The Clone tool (called Rubber Stamp in Photoshop) is a unique and very powerful painting tool. Rather than painting with a color, it paints with parts of an image. If you want to hide a feature (such as street furniture or unwanted people), the clone tool is ideal.

Selection tools

It is easy, when using any of the painting tools, to paint beyond the intended area. Using one of the selection tools, you can select only part of an image and make that receptive to the paint (or, indeed, any transformation or manipulation). Again, image manipulation software provides you with several options for selecting particular image elements.

Marquee tools are the simplest, both in use and in the features offered. They allow rectangular or oval shapes to be selected. Working freehand, you simply draw from a start point (or corner) to an end point. The tool takes no account of the image itself. A marquee might be used when cropping an image, or to create a vignette effect.

The Lasso tool permits a freehand selection of an object in the image. The lasso is drawn around the perimeter of the object to be selected, and once the selection is ‘closed’, the enclosed area becomes active, ready for manipulation.

Variations on the Lasso include the Polygonal Lasso, that draws straight-sided shapes, and the Magnetic Lasso. The latter, detecting the edge of your subject, automates the selection process by then following it, although the results are not always perfect.

The Magic Wand tool selects on the basis of color rather than shape. By clicking with the wand in an area of continuous color, all adjacent pixels will be selected. A Tolerance control can be adjusted to add more or less similarly colored pixels to the selection and this in turn makes the selection more precise.

Masks provide another method of selection. When you apply a Mask to an image, you apply a ‘protective coating’ to those parts that you do not want changed.

Manipulation tools

It should not come as too much of a surprise to find that some of the conventional darkroom stalwarts have equivalents in digital imaging.

Dodge and Burn tools are exactly analogous to their darkroom counterparts. They can selectively burn in (increase density; darken) or dodge (reduce image intensity; lighten). As with brush tools, you can select a tool shape then control the intensity with which the effect is applied.

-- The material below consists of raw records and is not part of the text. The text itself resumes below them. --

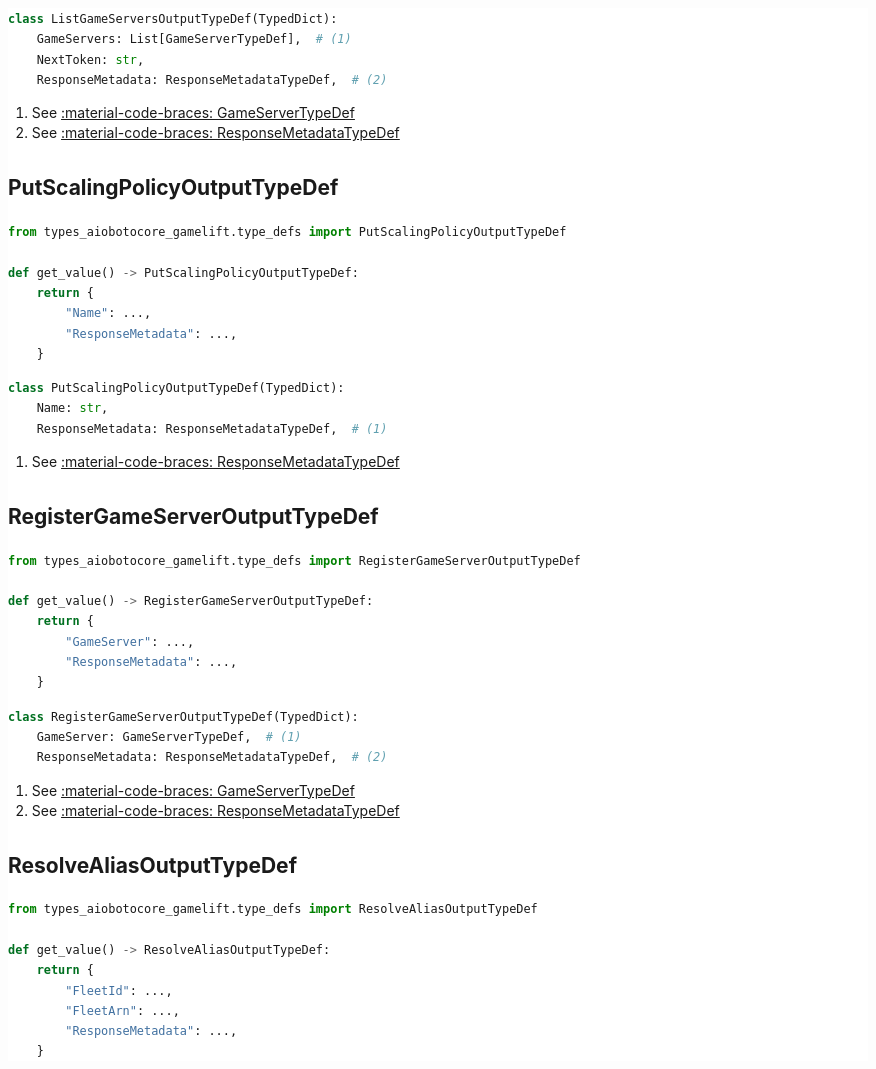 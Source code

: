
 ```python title="Definition"
class ListGameServersOutputTypeDef(TypedDict):
    GameServers: List[GameServerTypeDef],  # (1)
    NextToken: str,
    ResponseMetadata: ResponseMetadataTypeDef,  # (2)
```

1. See [:material-code-braces: GameServerTypeDef](./type_defs.md#gameservertypedef) 
2. See [:material-code-braces: ResponseMetadataTypeDef](./type_defs.md#responsemetadatatypedef) 
## PutScalingPolicyOutputTypeDef

```python title="Usage Example"
from types_aiobotocore_gamelift.type_defs import PutScalingPolicyOutputTypeDef

def get_value() -> PutScalingPolicyOutputTypeDef:
    return {
        "Name": ...,
        "ResponseMetadata": ...,
    }
```

```python title="Definition"
class PutScalingPolicyOutputTypeDef(TypedDict):
    Name: str,
    ResponseMetadata: ResponseMetadataTypeDef,  # (1)
```

1. See [:material-code-braces: ResponseMetadataTypeDef](./type_defs.md#responsemetadatatypedef) 
## RegisterGameServerOutputTypeDef

```python title="Usage Example"
from types_aiobotocore_gamelift.type_defs import RegisterGameServerOutputTypeDef

def get_value() -> RegisterGameServerOutputTypeDef:
    return {
        "GameServer": ...,
        "ResponseMetadata": ...,
    }
```

```python title="Definition"
class RegisterGameServerOutputTypeDef(TypedDict):
    GameServer: GameServerTypeDef,  # (1)
    ResponseMetadata: ResponseMetadataTypeDef,  # (2)
```

1. See [:material-code-braces: GameServerTypeDef](./type_defs.md#gameservertypedef) 
2. See [:material-code-braces: ResponseMetadataTypeDef](./type_defs.md#responsemetadatatypedef) 
## ResolveAliasOutputTypeDef

```python title="Usage Example"
from types_aiobotocore_gamelift.type_defs import ResolveAliasOutputTypeDef

def get_value() -> ResolveAliasOutputTypeDef:
    return {
        "FleetId": ...,
        "FleetArn": ...,
        "ResponseMetadata": ...,
    }
```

The Sponge tool has no conventional darkroom equivalent. You can use it selectively to increase (or decrease) the color saturation within an image.

Arguably the most often used – and misused – tools are Sharpen and Blur. An often-quoted benefit of image editing software is the ability to sharpen blurred photos. Actually, no digital technique can restore detail to an image that was not there in the first place. However, it is possible to increase the perceived sharpness in an image. The Sharpen tool works by identifying changes of contrast in the image and making the transition across this boundary narrower.

The Sharpen tool should be applied with care: overuse, or extreme use, can introduce unpleasant (and very obvious) image artefacts.

Blur tools have the opposite effect: they reduce image sharpness. You might use this technique, for example, to emphasize your subject by softening its surroundings. Some blur tools permit blurring to be applied in a very specialized way. The Radial Blur, for example, produces a rotational blur around a pre-determined point: it could be used on a car wheel, say, to imply movement. Zoom blur introduces a blurring effect away from a point, simulating the effect of operating the camera’s zoom lens during a long exposure.